A Scandinavian-flavoured café opened by James Chen, a former World Brewers Cup finalist, in the Zhongshan district — one of the cafés that sparked Taipei's specialty-coffee wave. The space is bright and airy in clean whites; the house roasts its own beans and often lists a Taiwan-grown bean on the pour-over menu. A natural place to start a café day.

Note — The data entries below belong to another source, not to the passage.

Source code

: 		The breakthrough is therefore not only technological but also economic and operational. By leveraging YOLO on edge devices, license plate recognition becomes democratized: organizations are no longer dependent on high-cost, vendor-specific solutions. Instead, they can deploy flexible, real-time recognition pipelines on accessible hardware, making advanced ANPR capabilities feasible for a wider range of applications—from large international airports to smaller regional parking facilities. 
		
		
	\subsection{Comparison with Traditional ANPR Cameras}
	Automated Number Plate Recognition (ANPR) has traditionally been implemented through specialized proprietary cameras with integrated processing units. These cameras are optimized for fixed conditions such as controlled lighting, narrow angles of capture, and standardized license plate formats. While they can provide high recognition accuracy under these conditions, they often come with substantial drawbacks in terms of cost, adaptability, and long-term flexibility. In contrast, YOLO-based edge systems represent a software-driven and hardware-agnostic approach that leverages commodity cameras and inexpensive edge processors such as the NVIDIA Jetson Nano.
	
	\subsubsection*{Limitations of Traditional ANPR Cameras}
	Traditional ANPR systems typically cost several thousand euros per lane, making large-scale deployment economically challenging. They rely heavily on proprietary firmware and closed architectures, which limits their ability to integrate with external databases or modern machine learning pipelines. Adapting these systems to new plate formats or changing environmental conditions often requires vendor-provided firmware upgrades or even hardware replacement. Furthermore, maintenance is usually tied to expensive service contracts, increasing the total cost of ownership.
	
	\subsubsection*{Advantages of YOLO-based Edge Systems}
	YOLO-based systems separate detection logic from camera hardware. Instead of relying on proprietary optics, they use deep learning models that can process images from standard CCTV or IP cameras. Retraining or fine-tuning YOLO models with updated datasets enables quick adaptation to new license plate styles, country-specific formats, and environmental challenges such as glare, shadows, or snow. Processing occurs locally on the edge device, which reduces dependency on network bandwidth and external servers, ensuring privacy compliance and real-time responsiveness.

Known for: clean, light-roast Scandinavian-style pour-over
📍Area: Zhongshan · MRT Zhongshan / Linsen Park
💵Price: coffee around NT$150–250 per cup
Order: a single-origin pour-over · a light-roast espresso
🏆🥇 World Barista Champion2
Simple Kaffa
Da'an / Taipei 101 · Specialty

The café of Berg Wu, Taiwan's first World Barista Championship winner, and one repeatedly named among Asia's best. The mood is refined, focused and quietly theatrical — every barista movement feels deliberate, and it's the benchmark many travellers use to judge other cafés. The Sola branch up in Taipei 101 adds a city view too — check branches and opening hours before you go.

Known for: competition-grade coffee, beautifully plated desserts
📍Area: Da'an · Sola branch inside Taipei 101
💵Price: coffee around NT$180–320 per cup
Order: a signature coffee · a pour-over with a seasonal dessert
💧🏅 World Brewers Cup Champion3
VWI by CHADWANG
Da'an · Specialty

The café-and-roastery project of Chad Wang, 2017 World Brewers Cup champion. The name VWI comes from water in three states — Vapour, Water, Ice — reflecting an obsession with water and brewing precision. The design is modern, clean and calm, the baristas happy to talk you through the coffee, and the plated desserts are a highlight. Tucked into a Da'an lane.

Known for: precise, water-focused brewing
📍Area: Da'an, in a Zhongxiao Rd lane · MRT Zhongxiao Dunhua / Zhongxiao Fuxing
💵Price: coffee around NT$180–300 per cup
Order: a single-origin pour-over · coffee paired with dessert
🔥🏅 A roastery institution4
RUFOUS Coffee
Da'an · Roastery

One of the foundations of Taipei's specialty scene, open since 2007. The vibe isn't sleek modern minimalism but something closer to a backyard jazz bar — dark-lacquered timber, black marble tabletops, art-deco lighting and plush seating. The house roasts on-site, and you can watch the process; its beans have scored highly with Coffee Review. Note: it usually opens in the afternoon and closes on Thursdays.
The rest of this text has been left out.